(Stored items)

- Opening Delimiter -

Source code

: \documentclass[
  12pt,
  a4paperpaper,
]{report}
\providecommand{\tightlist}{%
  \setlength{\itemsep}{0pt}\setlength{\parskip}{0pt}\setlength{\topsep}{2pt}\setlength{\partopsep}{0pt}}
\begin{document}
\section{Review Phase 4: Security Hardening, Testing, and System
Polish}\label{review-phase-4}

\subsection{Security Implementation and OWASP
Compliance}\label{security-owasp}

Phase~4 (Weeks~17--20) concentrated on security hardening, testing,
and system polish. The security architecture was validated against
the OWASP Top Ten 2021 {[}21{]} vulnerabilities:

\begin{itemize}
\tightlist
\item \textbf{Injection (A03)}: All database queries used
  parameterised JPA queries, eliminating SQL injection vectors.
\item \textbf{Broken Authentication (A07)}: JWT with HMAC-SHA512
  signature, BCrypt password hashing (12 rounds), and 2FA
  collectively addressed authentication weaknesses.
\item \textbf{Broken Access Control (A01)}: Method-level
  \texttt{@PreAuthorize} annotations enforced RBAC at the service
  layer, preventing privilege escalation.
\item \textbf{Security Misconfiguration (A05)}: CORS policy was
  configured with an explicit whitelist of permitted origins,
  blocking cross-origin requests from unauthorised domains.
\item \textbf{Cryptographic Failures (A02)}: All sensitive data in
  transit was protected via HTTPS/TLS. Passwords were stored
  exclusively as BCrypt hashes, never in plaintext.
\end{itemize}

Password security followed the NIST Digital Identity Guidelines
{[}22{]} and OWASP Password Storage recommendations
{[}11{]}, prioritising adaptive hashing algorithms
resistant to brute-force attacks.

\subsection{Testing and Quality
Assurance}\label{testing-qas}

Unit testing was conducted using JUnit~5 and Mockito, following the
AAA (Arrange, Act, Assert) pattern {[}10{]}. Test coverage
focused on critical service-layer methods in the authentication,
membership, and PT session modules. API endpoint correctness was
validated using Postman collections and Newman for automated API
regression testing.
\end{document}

- Closing Delimiter -

Work instructions ::
What is needed is every line of the records above that contains the word "tightlist".

Reply ::
\providecommand{\tightlist}{%
\tightlist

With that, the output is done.